La réaction du monde universitaire était pratiquement unanime. Une lettre ouverte a été adressée à la chancelière demandant qu’elle prenne au sérieux une violation des règles académiques de base. C’est seulement après que des représentants de son propre camp, le président du Bundestag, Norbert Lammert, et la ministre fédérale de l’éducation et des sciences, Annette Schavan, se furent prononcé en ce sens, que le ministre a présenté sa démission.

Maintenant, le monde politique allemand se trouve devant trois questions :

1) Qu’en est-il de la responsabilité républicaine des membres du gouvernement ? Une violation du droit est-elle compatible avec l’exercice d’une fonction gouvernementale ? Ou faut-il toujours essayer de continuer les finasseries tactiques ? Une règle morale veut-elle qu’il y a des choses qui ne se font pas ? Et toute violation de cette règle doit-elle être sanctionnée ? Ou le monde politique fonctionne-t-il, avant tout, selon la règle : il faut protéger ses propres partisans ? Tout reproche est-il une attaque inadmissible de l’adversaire ? Un ministre qui a triché est-il vraiment un « talent politique hors du commun » ou ne vaudrait-il pas mieux se garder de tels talents ?

2) Qu’en est-il, aussi, de la responsabilité des médias ? Certes, les médias ont fait leur travail en recherchant et en décrivant les faits concernant ce premier reproche qui était : quelque chose ne va pas avec cette thèse « summa cum ». Appeler ces efforts continus des médias une « chasse à l’homme », comme l’a fait le père du plagiaire, est une insulte aux hommes chassés.

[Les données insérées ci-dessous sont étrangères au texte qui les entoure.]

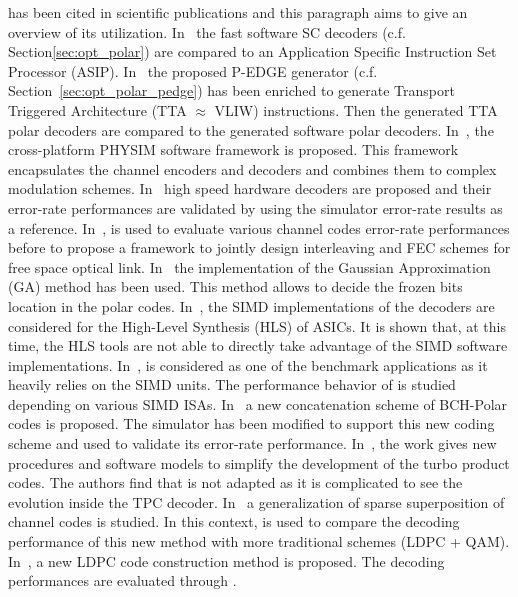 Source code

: 
\AFFECT has been cited in scientific publications and this paragraph aims to
give an overview of its utilization. In~\cite{Leonardon2018a} the \AFFECT fast
software SC decoders (c.f. Section\ref{sec:opt_polar}) are compared to an
Application Specific Instruction Set Processor (ASIP). In~\cite{Leonardon2018b}
the proposed P-EDGE generator (c.f. Section~\ref{sec:opt_polar_pedge}) has been
enriched to generate Transport Triggered Architecture (TTA $\approx$ VLIW)
instructions. Then the generated TTA polar decoders are compared to the \AFFECT
generated software polar decoders. In~\cite{Florian2018}, the cross-platform
PHYSIM software framework is proposed. This framework encapsulates the \AFFECT
channel encoders and decoders and combines them to complex modulation schemes.
In~\cite{Pignoly2018,Ghanaatian2018,Wang2019} high speed hardware decoders are
proposed and their error-rate performances are validated by using the \AFFECT
simulator error-rate results as a reference. In~\cite{Poulenard2018}, \AFFECT is
used to evaluate various channel codes error-rate performances before to propose
a framework to jointly design interleaving and FEC schemes for free space
optical link. In~\cite{Cavatassi2019a,Cavatassi2019b} the \AFFECT implementation
of the Gaussian Approximation (GA) method has been used. This method allows to
decide the frozen bits location in the polar codes. In~\cite{Cenova2019}, the
SIMD implementations of the \AFFECT decoders are considered for the High-Level
Synthesis (HLS) of ASICs. It is shown that, at this time, the HLS tools are not
able to directly take advantage of the \Cxx SIMD software implementations.
In~\cite{Guermouche2019}, \AFFECT is considered as one of the benchmark
applications as it heavily relies on the SIMD units. The performance behavior of
\AFFECT is studied depending on various SIMD ISAs. In~\cite{Wang2019} a new
concatenation scheme of BCH-Polar codes is proposed. The \AFFECT simulator has
been modified to support this new coding scheme and used to validate its
error-rate performance. In~\cite{Krainyk2019}, the work gives new procedures and
software models to simplify the development of the turbo product codes. The
authors find that \AFFECT is not adapted as it is complicated to see the
evolution inside the TPC decoder. In~\cite{Hsieh2020,Rush2020} a generalization
of sparse superposition of channel codes is studied. In this context, \AFFECT is
used to compare the decoding performance of this new method with more
traditional schemes (LDPC + QAM). In~\cite{Tasdighi2020}, a new LDPC code
construction method is proposed. The decoding performances are evaluated through
\AFFECT.

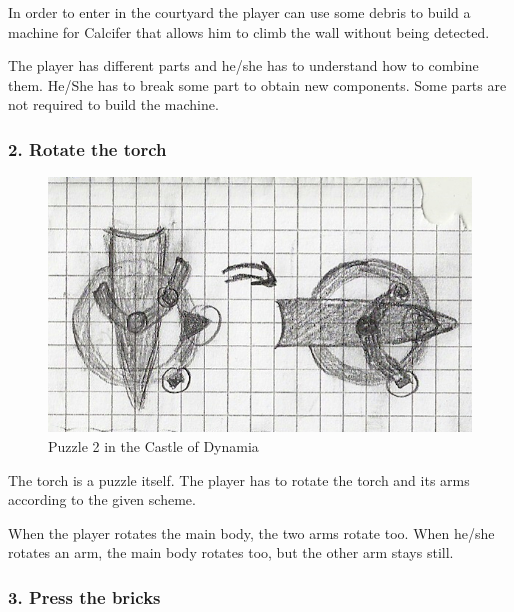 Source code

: In order to enter in the courtyard the player can use some debris to build a machine for Calcifer that allows him to climb the wall without being detected.

The player has different parts and he/she has to understand how to combine them. He/She has to break some part to obtain new components. Some parts are not required to build the machine.

\subsubsection*{2. Rotate the torch}

\begin{figure}[H]
  \centering
  \includegraphics[width=\textwidth]{Images/Puzzles/castleOfDynamia_2}
  \caption{Puzzle 2 in the Castle of Dynamia}
\end{figure}

The torch is a puzzle itself. The player has to rotate the torch and its arms according to the given scheme.

When the player rotates the main body, the two arms rotate too. When he/she rotates an arm, the main body rotates too, but the other arm stays still.

\subsubsection*{3. Press the bricks}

Mais tous les médias ont-ils toujours bien mesuré leur comportement ? Il y a, indéniablement, une tendance à la personnalisation des reportages, à la sensation, à la simplification. Quand il s’agit d’un contexte compliqué et/ou d’un être humain qui est en jeu, la responsabilité des médias pèse d’autant plus lourd.

3) Après la démission de Karl-Theodor zu Guttenberg, l’urgence de la réforme de la Bundeswehr reste intacte. Or, le nouveau ministre, Thomas de Maizière, vient de déclarer qu’il prendrait « le temps qu’il lui faut » pour arrêter des décisions en la matière. Il a raison, car la réforme de zu Guttenberg n’est, à ce jour, qu’un concept. Aucune décision n’a été prise. Même la suppression de la conscription, qui est au cœur de la réforme, n’a pas encore force de loi. La réorganisation du ministère et des structures de commandement n’est pas encore décidée. Pratiquement tout reste encore à faire.

Le défi pour le nouveau ministre est énorme.